Background: The role of tumor necrosis factor alpha (TNF-alpha), one of the adipose tissue products, in the pathogenesis of insulin resistance is well-documented. Many recent studies have shown beneficial influence of L-arginine supplementation on cardiovascular system. However, molecular mechanisms of its positive actions are not fully elucidated.
Aim: The aim of the study was to evaluate the influence of L-arginine supplementation on tumor necrosis factor alpha, insulin resistance and selected anthropometric and biochemical parameters in patients with visceral obesity.

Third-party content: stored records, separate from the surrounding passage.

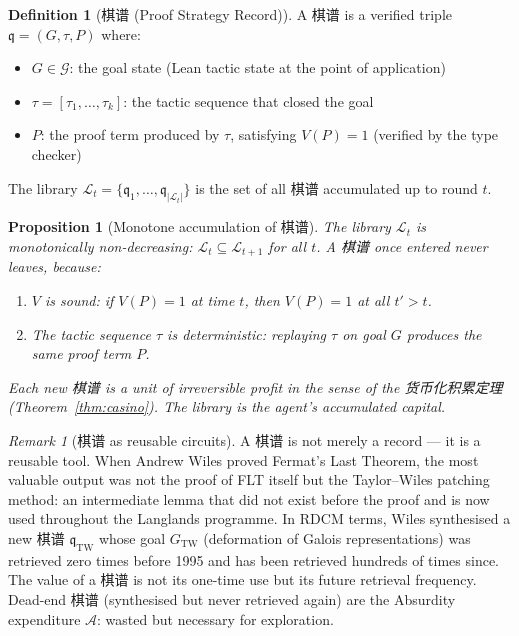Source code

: \documentclass[11pt,a4paper]{article}
\newtheorem{proposition}[theorem]{Proposition}
\theoremstyle{definition}
\newtheorem{definition}[theorem]{Definition}
\theoremstyle{remark}
\newtheorem{remark}[theorem]{Remark}
\begin{document}
\begin{definition}[棋谱 (Proof Strategy Record)]\label{def:qipu}
A 棋谱 is a verified triple $\mathfrak{q} = (G, \tau, P)$ where:
\begin{itemize}[nosep]
  \item $G \in \mathcal{G}$: the goal state (Lean tactic state at the point of application)
  \item $\tau = [\tau_1, \ldots, \tau_k]$: the tactic sequence that closed the goal
  \item $P$: the proof term produced by $\tau$, satisfying $V(P) = 1$ (verified by the type checker)
\end{itemize}
The library $\mathcal{L}_t = \{\mathfrak{q}_1, \ldots, \mathfrak{q}_{|\mathcal{L}_t|}\}$ is the set of all 棋谱 accumulated up to round $t$.
\end{definition}

\begin{proposition}[Monotone accumulation of 棋谱]\label{prop:qipu_mono}
The library $\mathcal{L}_t$ is monotonically non-decreasing: $\mathcal{L}_t \subseteq \mathcal{L}_{t+1}$ for all $t$. A 棋谱 once entered never leaves, because:
\begin{enumerate}[nosep]
  \item[(i)] $V$ is sound: if $V(P) = 1$ at time $t$, then $V(P) = 1$ at all $t' > t$.
  \item[(ii)] The tactic sequence $\tau$ is deterministic: replaying $\tau$ on goal $G$ produces the same proof term $P$.
\end{enumerate}
Each new 棋谱 is a unit of irreversible profit in the sense of the 货币化积累定理 (Theorem~\ref{thm:casino}). The library is the agent's accumulated capital.
\end{proposition}

\begin{remark}[棋谱 as reusable circuits]
A 棋谱 is not merely a record --- it is a reusable tool. When Andrew Wiles proved Fermat's Last Theorem, the most valuable output was not the proof of FLT itself but the Taylor--Wiles patching method: an intermediate lemma that did not exist before the proof and is now used throughout the Langlands programme. In RDCM terms, Wiles synthesised a new 棋谱 $\mathfrak{q}_{\mathrm{TW}}$ whose goal $G_{\mathrm{TW}}$ (deformation of Galois representations) was retrieved zero times before 1995 and has been retrieved hundreds of times since. The value of a 棋谱 is not its one-time use but its future retrieval frequency. Dead-end 棋谱 (synthesised but never retrieved again) are the Absurdity expenditure $\mathcal{A}$: wasted but necessary for exploration.
\end{remark}
\end{document}
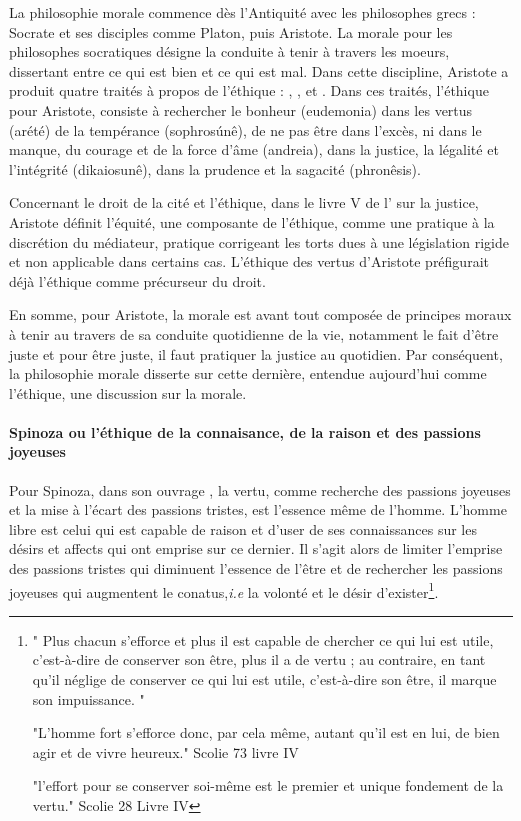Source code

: La philosophie morale commence dès l'Antiquité avec les philosophes grecs : Socrate et ses disciples comme Platon, puis Aristote. La morale pour les philosophes socratiques désigne la conduite à tenir à travers les moeurs, dissertant entre ce qui est bien et ce qui est mal. Dans cette discipline, Aristote a produit quatre traités à propos de l'éthique : , ,  et . Dans ces traités, l'éthique pour Aristote, consiste à rechercher le bonheur (eudemonia) dans les vertus (arété) de la tempérance (sophrosúnê), de ne pas être dans l'excès, ni dans le manque, du courage et de la force d'âme (andreia), dans la justice, la légalité et l'intégrité (dikaiosunê), dans la prudence et la sagacité (phronêsis).

Concernant le droit de la cité et l'éthique, dans le livre V de l' sur la justice, Aristote définit l'équité, une composante de l'éthique, comme une pratique à la discrétion du médiateur, pratique corrigeant les torts dues à une législation rigide et non applicable dans certains cas. L'éthique des vertus d'Aristote préfigurait déjà l'éthique comme précurseur du droit.

En somme, pour Aristote, la morale est avant tout composée de principes moraux à tenir au travers de sa conduite quotidienne de la vie, notamment le fait d'être juste et pour être juste, il faut pratiquer la justice au quotidien. Par conséquent, la philosophie morale disserte sur cette dernière, entendue aujourd'hui comme l'éthique, une discussion sur la morale.


\paragraph{Spinoza ou l'éthique de la connaisance, de la raison et des passions joyeuses}


Pour Spinoza, dans son ouvrage , la vertu, comme recherche des passions joyeuses et la mise à l'écart des passions tristes, est l'essence même de l'homme. L'homme libre est celui qui est capable de raison et d'user de ses connaissances sur les désirs et affects qui ont emprise sur ce dernier. Il s'agit alors de limiter l'emprise des passions tristes qui diminuent l'essence de l'être et de rechercher les passions joyeuses qui augmentent le conatus,\textit{i.e} la volonté et le désir d'exister\footnote{"
Plus chacun s'efforce et plus il est capable de chercher ce qui lui est utile, c'est-à-dire de conserver son être, plus il a de vertu ; au contraire, en tant qu'il néglige de conserver ce qui lui est utile, c'est-à-dire son être, il marque son impuissance.
"

"L'homme fort s'efforce donc, par cela même, autant qu'il est en lui, de bien agir et de vivre heureux." Scolie 73 livre IV

"l'effort pour se conserver soi-même est le premier et unique fondement de la vertu." Scolie 28 Livre IV}.



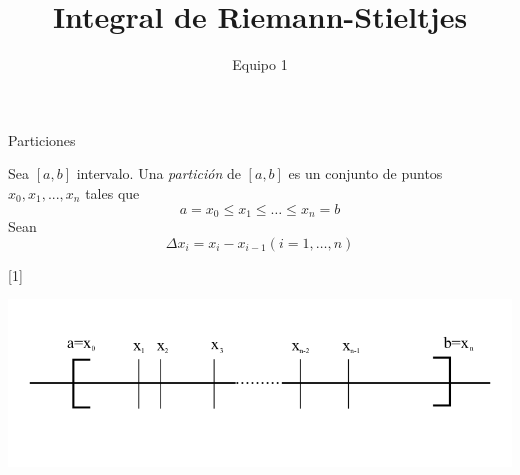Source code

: \documentclass[11pt]{beamer}
\author{Equipo 1}
\title{Integral de Riemann-Stieltjes}
\institute{Facultad de Matemáticas UV}
\begin{document}
\begin{frame}
\titlepage
\end{frame}


\begin{frame}{Particiones}

\begin{definition}
Sea $[a, b]$ intervalo. Una \textit{partición} de $[a, b]$ es un conjunto de puntos $x_0, x_1,..., x_n$ tales que
\begin{equation*}
	a = x_0 \leq x_1 \leq \dots \leq x_n = b
\end{equation*}
Sean
\begin{equation*}
	\Delta x_i = x_i - x_{i-1} (i = 1, \dots, n)
\end{equation*}
\end{definition}[1]

\begin{center}
\includegraphics[scale=1]{img/particion.png}
\end{center}

\end{frame}
\end{document}
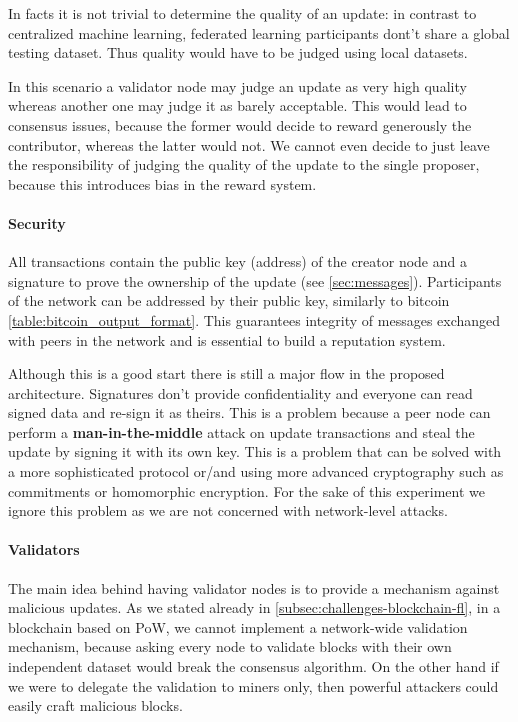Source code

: In facts it is not trivial to determine the quality of an update: in contrast to centralized machine
learning, federated learning participants dont't share a global testing dataset. Thus quality would have to
be judged using local datasets.

In this scenario a validator node may judge an update as very high quality whereas another one may judge it
as barely acceptable.
This would lead to consensus issues, because the former would decide to reward generously the contributor, whereas the
latter would not. We cannot even decide to just leave the responsibility of judging the quality of the update
to the single proposer, because this introduces bias in the reward system.

\paragraph{Security}
All transactions contain the public key (address) of the creator node and a signature to prove the ownership
of the update (see \ref{sec:messages}).
Participants of the network can be addressed by their public key, similarly to bitcoin
\ref{table:bitcoin_output_format}.
This guarantees integrity of messages exchanged with peers in the network and is essential to build a reputation system.

Although this is a good start there is still a major flow in the proposed architecture. Signatures don't
provide confidentiality and everyone can read signed data and re-sign it as theirs.
This is a problem because a peer node can perform a \textbf{man-in-the-middle} attack on update transactions
and steal the
update by signing it with its own key. This is a problem that can be solved with a more sophisticated protocol or/and
using more advanced cryptography such as commitments or homomorphic encryption. For the sake of this
experiment we ignore this problem as we are not concerned with network-level attacks.

\paragraph{Validators}
The main idea behind having validator nodes is to provide a mechanism against malicious updates.
As we stated already in \ref{subsec:challenges-blockchain-fl}, in a blockchain based on PoW, we cannot
implement a network-wide validation mechanism, because asking every node to validate blocks with their own
independent dataset would break the consensus algorithm. On the other hand if we were to delegate the
validation to miners only, then  powerful attackers could easily craft malicious blocks.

Patients and methods: 60 patients with visceral obesity were randomly assigned to either receive 9 g of L-arginine or placebo for 3 months. 20 healthy lean subjects were used as control. Selected anthropometrical measurements and blood biochemical analyses were performed at baseline and after 3-months. TNF-alpha and its soluble receptor 2 (sTNFR2) were assessed in both treated groups. Insulin resistance in the participants was evaluated according to the homeostasis model assessment-insulin resistance (HOMA-IR) protocol.
Results: The concentration of insulin, TNF-a and sTNFR2 and HOMA-IR level in both obese groups significantly exceeded these observed in the control. Basal TNF-alpha and sTNFR2 concentrations were positively correlated with basal body mass index (BMI), waist circumference, percent of body fat and HOMA-IR. We found that 3-month L-arginine supplementation resulted in significant decrease of HOMA-IR and insulin concentration. Only insignificant tendency to decrease of TNF-alpha and sTNFR2 was observed.
Conclusions: Our results confirm TNF-alpha role in the complex pathogenesis of insulin resistance in patients with visceral obesity. 3-months L-arginine supplementation in a dose of 9 g improves insulin sensitivity in patients with visceral obesity with no impact on tumor necrosis factor alpha concentration.